▸ THE PROBLEM: For the word "submitting", return each line of the data in which it occurs.

### RECORDED INFORMATION

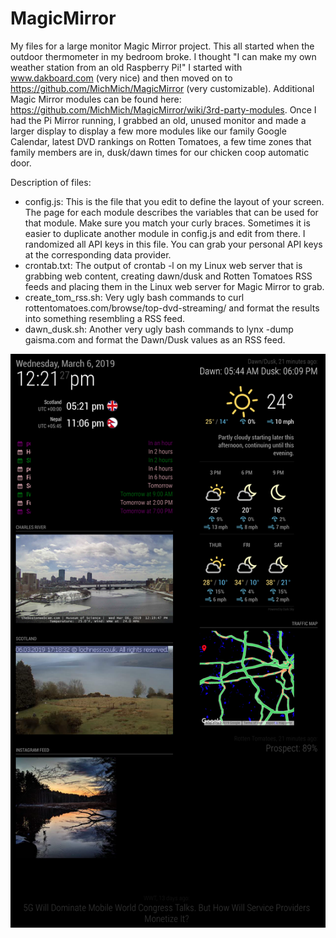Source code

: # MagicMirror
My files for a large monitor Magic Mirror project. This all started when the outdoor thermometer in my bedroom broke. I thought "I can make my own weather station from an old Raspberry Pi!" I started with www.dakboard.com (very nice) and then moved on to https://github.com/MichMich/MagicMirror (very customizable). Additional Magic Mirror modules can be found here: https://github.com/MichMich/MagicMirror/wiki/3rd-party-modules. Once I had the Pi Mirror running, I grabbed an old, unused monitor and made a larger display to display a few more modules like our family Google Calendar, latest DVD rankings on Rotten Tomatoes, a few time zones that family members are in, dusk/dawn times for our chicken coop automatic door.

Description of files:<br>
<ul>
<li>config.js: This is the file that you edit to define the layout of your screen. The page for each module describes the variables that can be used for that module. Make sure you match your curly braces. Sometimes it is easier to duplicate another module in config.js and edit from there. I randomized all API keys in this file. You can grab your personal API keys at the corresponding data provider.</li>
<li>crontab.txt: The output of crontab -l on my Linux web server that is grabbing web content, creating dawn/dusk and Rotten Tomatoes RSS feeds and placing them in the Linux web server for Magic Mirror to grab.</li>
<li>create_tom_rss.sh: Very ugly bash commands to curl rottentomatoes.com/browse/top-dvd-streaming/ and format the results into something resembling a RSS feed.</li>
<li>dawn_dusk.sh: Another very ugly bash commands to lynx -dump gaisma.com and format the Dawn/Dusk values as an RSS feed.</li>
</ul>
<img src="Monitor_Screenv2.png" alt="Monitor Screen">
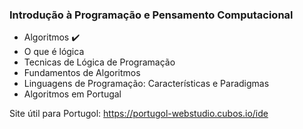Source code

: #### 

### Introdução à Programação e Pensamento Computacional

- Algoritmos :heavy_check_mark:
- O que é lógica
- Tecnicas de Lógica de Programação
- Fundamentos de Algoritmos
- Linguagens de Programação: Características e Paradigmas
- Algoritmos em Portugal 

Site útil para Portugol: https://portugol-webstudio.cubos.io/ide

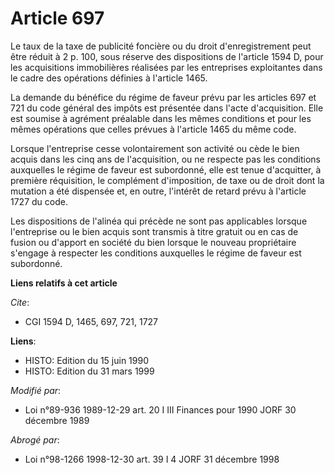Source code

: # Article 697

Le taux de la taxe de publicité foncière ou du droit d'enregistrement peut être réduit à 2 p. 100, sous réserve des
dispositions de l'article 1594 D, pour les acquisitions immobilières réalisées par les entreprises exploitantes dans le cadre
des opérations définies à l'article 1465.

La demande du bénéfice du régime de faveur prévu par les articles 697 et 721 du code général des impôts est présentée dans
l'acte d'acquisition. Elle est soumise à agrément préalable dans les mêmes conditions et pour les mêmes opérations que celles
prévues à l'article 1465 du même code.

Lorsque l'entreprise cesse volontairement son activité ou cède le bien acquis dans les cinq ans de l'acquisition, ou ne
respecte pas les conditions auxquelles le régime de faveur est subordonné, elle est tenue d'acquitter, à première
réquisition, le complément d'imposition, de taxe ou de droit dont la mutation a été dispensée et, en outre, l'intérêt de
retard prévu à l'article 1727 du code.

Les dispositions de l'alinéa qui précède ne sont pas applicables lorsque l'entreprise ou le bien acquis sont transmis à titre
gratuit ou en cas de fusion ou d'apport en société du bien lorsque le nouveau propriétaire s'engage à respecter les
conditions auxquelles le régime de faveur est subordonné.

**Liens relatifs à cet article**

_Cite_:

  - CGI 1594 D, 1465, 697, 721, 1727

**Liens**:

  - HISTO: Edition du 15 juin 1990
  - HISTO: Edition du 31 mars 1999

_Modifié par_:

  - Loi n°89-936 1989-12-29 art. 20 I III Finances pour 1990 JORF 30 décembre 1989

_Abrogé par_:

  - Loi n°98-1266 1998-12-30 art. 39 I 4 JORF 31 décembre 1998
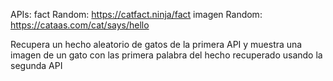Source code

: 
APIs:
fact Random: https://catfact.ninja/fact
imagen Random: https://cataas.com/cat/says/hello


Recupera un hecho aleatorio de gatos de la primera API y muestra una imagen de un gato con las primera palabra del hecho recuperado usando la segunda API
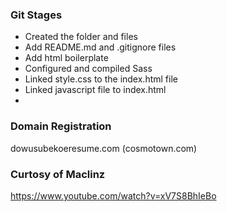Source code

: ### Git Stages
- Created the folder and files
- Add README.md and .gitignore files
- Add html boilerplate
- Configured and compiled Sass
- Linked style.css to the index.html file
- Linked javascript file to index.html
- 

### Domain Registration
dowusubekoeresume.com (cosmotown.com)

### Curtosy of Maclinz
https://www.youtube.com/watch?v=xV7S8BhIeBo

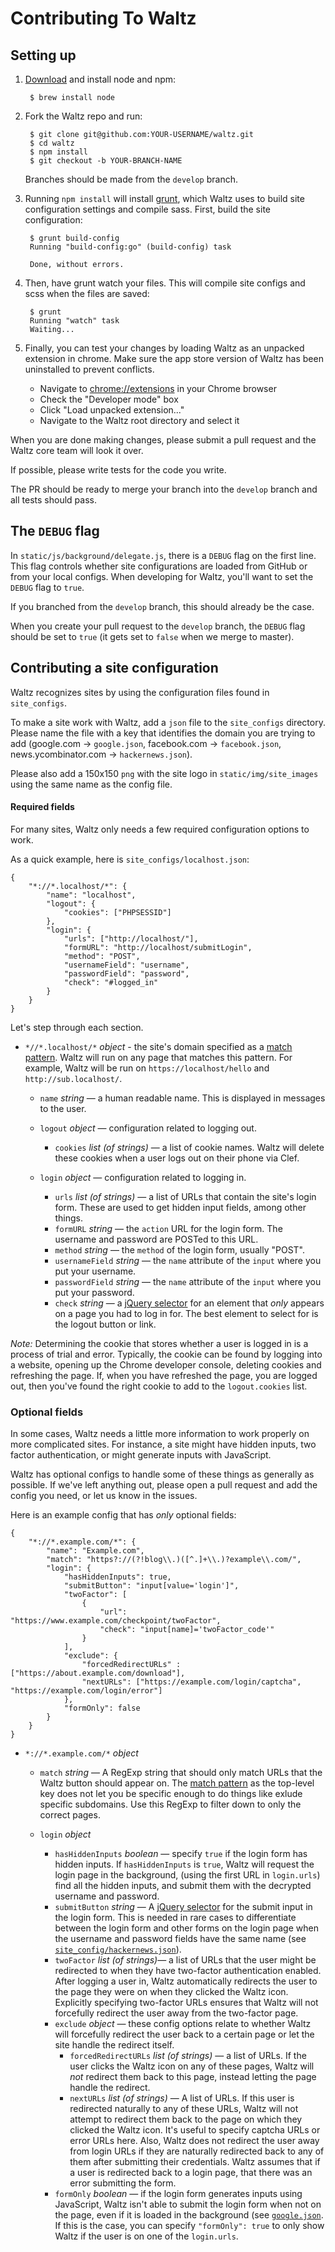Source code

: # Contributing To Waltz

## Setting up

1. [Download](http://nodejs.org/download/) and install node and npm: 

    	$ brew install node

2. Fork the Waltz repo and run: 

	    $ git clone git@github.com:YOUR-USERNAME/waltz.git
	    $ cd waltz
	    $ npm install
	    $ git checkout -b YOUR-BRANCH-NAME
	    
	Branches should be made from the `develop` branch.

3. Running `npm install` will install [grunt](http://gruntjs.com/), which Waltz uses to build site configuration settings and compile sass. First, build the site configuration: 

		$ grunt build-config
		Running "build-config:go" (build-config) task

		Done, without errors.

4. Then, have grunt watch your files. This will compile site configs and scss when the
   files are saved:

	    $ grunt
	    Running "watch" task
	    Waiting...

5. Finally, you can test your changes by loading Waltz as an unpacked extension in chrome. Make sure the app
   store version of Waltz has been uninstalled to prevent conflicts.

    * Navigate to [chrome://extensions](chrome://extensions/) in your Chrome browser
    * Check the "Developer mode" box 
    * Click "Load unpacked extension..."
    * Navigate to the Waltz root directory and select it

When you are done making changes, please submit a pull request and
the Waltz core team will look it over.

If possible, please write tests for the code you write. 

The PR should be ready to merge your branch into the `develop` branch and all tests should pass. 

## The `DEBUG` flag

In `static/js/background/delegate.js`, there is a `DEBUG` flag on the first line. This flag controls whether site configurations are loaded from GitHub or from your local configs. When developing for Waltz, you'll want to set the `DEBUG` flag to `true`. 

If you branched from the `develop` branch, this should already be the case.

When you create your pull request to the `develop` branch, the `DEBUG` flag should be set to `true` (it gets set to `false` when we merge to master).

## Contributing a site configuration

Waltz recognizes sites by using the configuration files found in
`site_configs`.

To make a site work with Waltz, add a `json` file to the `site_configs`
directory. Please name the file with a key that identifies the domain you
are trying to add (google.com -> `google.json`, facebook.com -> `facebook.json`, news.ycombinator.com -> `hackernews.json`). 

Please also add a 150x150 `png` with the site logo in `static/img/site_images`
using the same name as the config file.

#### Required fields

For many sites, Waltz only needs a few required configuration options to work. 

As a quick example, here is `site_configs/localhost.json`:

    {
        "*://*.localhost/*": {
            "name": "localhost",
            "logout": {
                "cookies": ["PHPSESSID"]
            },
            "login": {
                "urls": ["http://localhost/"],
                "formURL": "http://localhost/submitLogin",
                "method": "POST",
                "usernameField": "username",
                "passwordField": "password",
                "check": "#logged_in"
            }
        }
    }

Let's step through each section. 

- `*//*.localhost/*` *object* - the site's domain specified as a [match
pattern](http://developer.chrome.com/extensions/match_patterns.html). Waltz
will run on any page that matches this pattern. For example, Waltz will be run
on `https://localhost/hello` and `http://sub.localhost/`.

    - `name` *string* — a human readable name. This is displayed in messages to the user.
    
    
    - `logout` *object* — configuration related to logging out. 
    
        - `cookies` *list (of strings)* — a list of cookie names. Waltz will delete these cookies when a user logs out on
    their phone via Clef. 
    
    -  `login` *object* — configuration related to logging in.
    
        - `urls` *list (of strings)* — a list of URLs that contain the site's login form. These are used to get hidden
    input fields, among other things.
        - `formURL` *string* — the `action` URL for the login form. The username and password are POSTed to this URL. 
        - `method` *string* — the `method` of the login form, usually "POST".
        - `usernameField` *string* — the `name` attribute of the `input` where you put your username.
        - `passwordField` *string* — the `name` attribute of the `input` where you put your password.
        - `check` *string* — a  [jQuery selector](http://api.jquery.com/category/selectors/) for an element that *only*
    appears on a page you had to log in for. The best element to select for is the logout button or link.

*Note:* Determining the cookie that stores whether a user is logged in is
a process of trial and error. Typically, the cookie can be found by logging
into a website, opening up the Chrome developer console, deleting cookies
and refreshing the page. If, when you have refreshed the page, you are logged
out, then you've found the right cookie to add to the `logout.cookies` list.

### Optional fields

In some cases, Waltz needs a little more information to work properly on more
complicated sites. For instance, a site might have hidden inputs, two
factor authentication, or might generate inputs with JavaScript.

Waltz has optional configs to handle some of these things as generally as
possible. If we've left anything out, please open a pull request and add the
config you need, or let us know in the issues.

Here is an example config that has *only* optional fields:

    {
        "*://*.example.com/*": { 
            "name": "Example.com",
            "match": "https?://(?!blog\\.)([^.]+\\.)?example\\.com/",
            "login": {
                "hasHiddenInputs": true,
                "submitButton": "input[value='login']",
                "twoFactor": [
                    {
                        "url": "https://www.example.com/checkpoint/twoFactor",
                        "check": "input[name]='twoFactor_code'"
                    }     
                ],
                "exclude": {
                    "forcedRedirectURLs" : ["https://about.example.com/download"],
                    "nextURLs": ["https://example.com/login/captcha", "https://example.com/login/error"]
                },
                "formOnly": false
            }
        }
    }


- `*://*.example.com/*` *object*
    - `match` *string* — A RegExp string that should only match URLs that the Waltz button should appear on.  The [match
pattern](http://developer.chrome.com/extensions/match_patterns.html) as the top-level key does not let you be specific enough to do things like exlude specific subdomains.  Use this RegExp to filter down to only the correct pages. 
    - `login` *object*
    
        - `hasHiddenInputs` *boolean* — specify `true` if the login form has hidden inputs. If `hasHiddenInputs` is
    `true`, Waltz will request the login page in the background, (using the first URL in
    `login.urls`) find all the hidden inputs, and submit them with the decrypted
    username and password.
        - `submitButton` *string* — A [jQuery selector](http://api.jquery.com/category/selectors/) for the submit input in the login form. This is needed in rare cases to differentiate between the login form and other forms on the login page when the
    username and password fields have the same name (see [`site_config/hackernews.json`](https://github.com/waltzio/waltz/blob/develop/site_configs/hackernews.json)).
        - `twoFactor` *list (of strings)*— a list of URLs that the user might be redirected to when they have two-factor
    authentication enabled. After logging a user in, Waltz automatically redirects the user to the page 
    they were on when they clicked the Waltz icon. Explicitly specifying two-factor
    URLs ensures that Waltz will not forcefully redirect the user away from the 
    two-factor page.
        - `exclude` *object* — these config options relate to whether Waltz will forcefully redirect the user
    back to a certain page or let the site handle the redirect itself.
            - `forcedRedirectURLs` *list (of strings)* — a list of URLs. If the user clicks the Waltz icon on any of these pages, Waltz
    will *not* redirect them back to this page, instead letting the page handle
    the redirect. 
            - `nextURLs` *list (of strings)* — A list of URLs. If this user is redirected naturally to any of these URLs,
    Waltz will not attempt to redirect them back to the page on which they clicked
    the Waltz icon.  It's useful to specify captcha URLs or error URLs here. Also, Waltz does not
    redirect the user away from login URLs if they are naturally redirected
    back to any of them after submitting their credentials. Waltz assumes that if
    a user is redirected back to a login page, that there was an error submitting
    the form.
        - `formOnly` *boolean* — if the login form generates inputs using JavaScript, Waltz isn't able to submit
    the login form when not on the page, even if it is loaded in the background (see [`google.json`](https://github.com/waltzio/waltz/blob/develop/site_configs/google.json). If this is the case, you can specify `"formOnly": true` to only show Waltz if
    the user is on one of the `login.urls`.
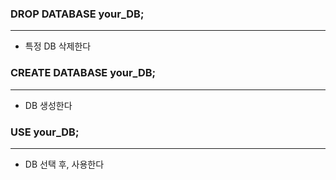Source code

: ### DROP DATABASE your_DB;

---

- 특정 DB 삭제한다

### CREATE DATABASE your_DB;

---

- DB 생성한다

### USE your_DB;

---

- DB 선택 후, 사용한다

######

▸ ANSWER SECTION:
    back to any of them after submitting their credentials. Waltz assumes that if
    a user is redirected back to a login page, that there was an error submitting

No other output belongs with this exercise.